Lefti on the News comments on something I’d noticed too, that the liberal blogosphere almost completely ignored the antiwar protests this past weekend. In fact, it’s a demonstrable fact that mainstream media gave the protests way more coverage than did progressive blogs.

For the most part, they [liberal blogs] completely ignored those hundreds of thousands of people. Not only didn’t they do anything to promote or even mention the demonstrations before they happened, which you might have expected if they really were against the war as many profess to be, they didn’t mention them after the fact either.

If someone thinks these demonstrations were a waste of time and accomplished nothing, they should use this opportunity to say so. Say something. Completely ignoring the actions of hundreds of thousands of people makes them even worse than the corporate media. Which is saying something.

A number of explanations come to mind.

1) Many liberal blogs aren’t really opposed to the war. Or they’re conflicted. In any case, their opposition to the war is tepid at best.

2) They don’t want to get too ‘radical’ or take a firm editorial stand because that might alienate readers and then their click-through revenue from BlogAds might drop. (Actually, it could go up. Every time I get more ‘radical’ here, readership increases. Go figure.)

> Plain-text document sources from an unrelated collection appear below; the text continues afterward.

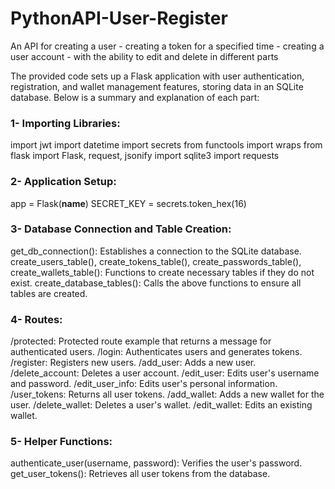 # PythonAPI-User-Register
An API for creating a user - creating a token for a specified time - creating a user account - with the ability to edit and delete in different parts




The provided code sets up a Flask application with user authentication, registration, and wallet management features, storing data in an SQLite database. Below is a summary and explanation of each part:

### 1- Importing Libraries:

import jwt
import datetime
import secrets
from functools import wraps
from flask import Flask, request, jsonify
import sqlite3
import requests


### 2- Application Setup:

app = Flask(__name__)
SECRET_KEY = secrets.token_hex(16)


### 3- Database Connection and Table Creation:

get_db_connection(): Establishes a connection to the SQLite database.
create_users_table(), create_tokens_table(), create_passwords_table(), create_wallets_table(): Functions to create necessary tables if they do not exist.
create_database_tables(): Calls the above functions to ensure all tables are created.

### 4- Routes:

/protected: Protected route example that returns a message for authenticated users.
/login: Authenticates users and generates tokens.
/register: Registers new users.
/add_user: Adds a new user.
/delete_account: Deletes a user account.
/edit_user: Edits user's username and password.
/edit_user_info: Edits user's personal information.
/user_tokens: Returns all user tokens.
/add_wallet: Adds a new wallet for the user.
/delete_wallet: Deletes a user's wallet.
/edit_wallet: Edits an existing wallet.

### 5- Helper Functions:

authenticate_user(username, password): Verifies the user's password.
get_user_tokens(): Retrieves all user tokens from the database.
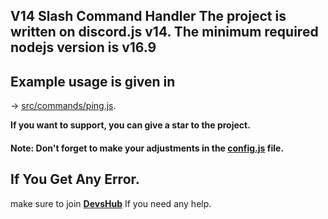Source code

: ## V14 Slash Command Handler The project is written on discord.js v14. **The minimum required nodejs version is v16.9** 
## Example usage is given in 
-> [src/commands/ping.js](https://github.com/ItzMeCrazy/basic-v14-handler/blob/main/src/commands/ping.js). 

**If you want to support, you can give a star to the project.**

#### Note: Don't forget to make your adjustments in the [config.js](https://github.com/memte/v14-slash-command-handler/blob/main/src/config.js) file.
## If You Get Any Error.
make sure to join **[DevsHub](https://discord.gg/devshub)** If you need any help.

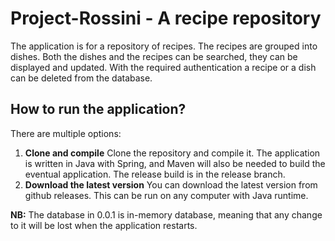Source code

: # Project-Rossini - A recipe repository

The application is for a repository of recipes. The recipes are grouped into dishes. Both the dishes and the recipes can be searched, they can be displayed and updated. With the required authentication a recipe or a dish can be deleted from the database.

## How to run the application?
There are multiple options:
 1. **Clone and compile**
    Clone the repository and compile it. The application is written in Java with Spring, and Maven will also be needed to build the eventual application. The release build is in the release branch.
 3. **Download the latest version**
    You can download the latest version from github releases. This can be run on any computer with Java runtime.

**NB:**
The database in 0.0.1 is in-memory database, meaning that any change to it will be lost when the application restarts.
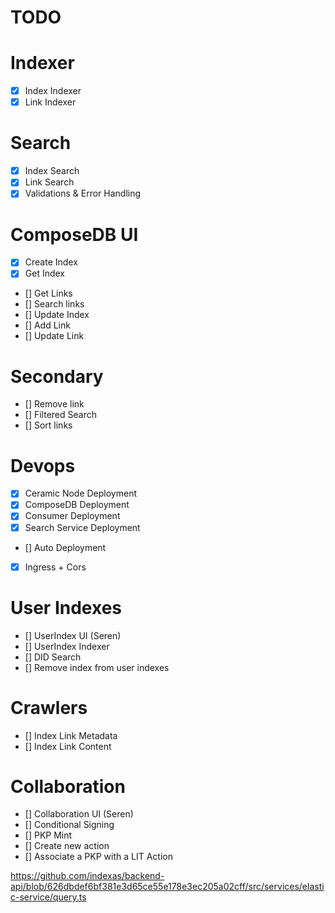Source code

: # TODO

# Indexer
- [x] Index Indexer
- [x] Link Indexer

# Search
- [x] Index Search
- [x] Link Search
- [x] Validations & Error Handling

# ComposeDB UI
- [X] Create Index
- [X] Get Index
- [] Get Links
- [] Search links
- [] Update Index
- [] Add Link
- [] Update Link

# Secondary
- [] Remove link
- [] Filtered Search
- [] Sort links

# Devops
- [x] Ceramic Node Deployment
- [x] ComposeDB Deployment
- [x] Consumer Deployment
- [x] Search Service Deployment
- [] Auto Deployment
- [x] Ingress + Cors

# User Indexes
- [] UserIndex UI (Seren)
- [] UserIndex Indexer
- [] DID Search
- [] Remove index from user indexes

# Crawlers
- [] Index Link Metadata
- [] Index Link Content

# Collaboration
- [] Collaboration UI (Seren)
- [] Conditional Signing 
- [] PKP Mint 
- [] Create new action
- [] Associate a PKP with a LIT Action

https://github.com/indexas/backend-api/blob/626dbdef6bf381e3d65ce55e178e3ec205a02cff/src/services/elastic-service/query.ts

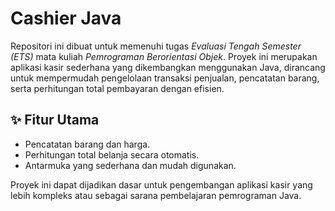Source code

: # Cashier Java

Repositori ini dibuat untuk memenuhi tugas _Evaluasi Tengah Semester (ETS)_ mata kuliah _Pemrograman Berorientasi Objek_. Proyek ini merupakan aplikasi kasir sederhana yang dikembangkan menggunakan Java, dirancang untuk mempermudah pengelolaan transaksi penjualan, pencatatan barang, serta perhitungan total pembayaran dengan efisien.

## ✨ Fitur Utama

- Pencatatan barang dan harga.
- Perhitungan total belanja secara otomatis.
- Antarmuka yang sederhana dan mudah digunakan.

Proyek ini dapat dijadikan dasar untuk pengembangan aplikasi kasir yang lebih kompleks atau sebagai sarana pembelajaran pemrograman Java.
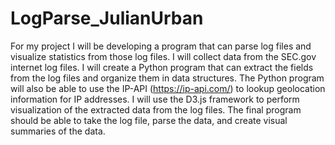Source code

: # LogParse_JulianUrban
For my project I will be developing a program that can parse log files and visualize statistics from those log files. I will collect data from the SEC.gov internet log files. I will create a Python program that can extract the fields from the log files and organize them in data structures. The Python program will also be able to use the IP-API (https://ip-api.com/) to lookup geolocation information for IP addresses. I will use the D3.js framework to perform visualization of the extracted data from the log files. The final program should be able to take the log file, parse the data, and create visual summaries of the data.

3) They are focused on Democratic politics, on what the Right is doing, and what the other blogs are saying. It’s a big self-referential debating society without much actual action emerging from it, sort of a Mini-Me of the Sunday Talk shows.

Some no doubt have swallowed Right wing smears on ANSWER (of which I am a member) without investigating the facts. If they did, they’d see the smears are baseless. I’ll be happy to explain to anyone who asks.

Yes, some people have a problem with ANSWER (and if they do, they ought to get over it. Any “problem” they have with ANSWER should pale in comparison to the problem they should have with imperialism and its murderous wars of aggression). But only a tiny fraction of the 500 demonstrations (albeit the three largest, in San Francisco, Los Angeles, and Chicago) were organized by ANSWER, so there was plenty to write about even ignoring ANSWER if they wanted to do so.

Leaving comments to blog posts won’t end the war, nor will chattering endlessly about what the Right is saying. Organizing and taking action will.

One comment

  1. The blogs and websites are merely the trumpet call to arms, the battle is in public with real people in real situations. We must never forget that the street is where politics come alive, in the everyday lives of ordinary people, but we do need that trumpet call loud and clear and often.